Colombia no es una potencia minera: no posee ni el 1 por ciento de las reservas mundiales de carbón y tiene apenas el 0,1 por ciento de las de petróleo; al ritmo actual de extracción, este último alcanzará solo para unos 7 años. En cambio, sí es la segunda potencia del planeta en biodiversidad por kilómetro cuadrado.

A pesar de estos hechos, los gobiernos de los últimos veinte años nos han forzado a entrar en el ajedrez mundial de las materias primas y de la energía: adoptaron decisiones en favor del capital de las grandes potencias, intentando convertir a la brava a Colombia en un país minero.

Eso explica por qué los últimos tres gobiernos no contemplaron, ni de lejos, la posibilidad de oponerse a la minería impuesta desde afuera, ni han hecho reparos serios sobre las consecuencias ambientales, sociales, laborales y económicas de semejante despropósito.

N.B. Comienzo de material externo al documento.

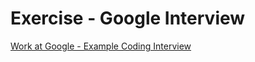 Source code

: # Exercise - Google Interview
[Work at Google  - Example Coding Interview](https://www.youtube.com/watch?v=XKu_SEDAykw)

Por el contrario, la Agencia Nacional de Minería fue creada para promover este tipo de actividad.

Desde la perspectiva del gobierno, el debate en torno a la minería no consiste en decidir si debe o no debe promoverse— esa decisión ya se tomó al definir la estrategia de desarrollo del presidente Santos — sino en decidir quién puede y quién no puede participar en esta actividad rentable pero riesgosa.

 

De la descalificación a la criminalización

Aquí entra en juego el conflicto que llevó a los mineros artesanales — pequeños y medianos — a irse a un paro nacional, iniciado el pasado 17 de julio.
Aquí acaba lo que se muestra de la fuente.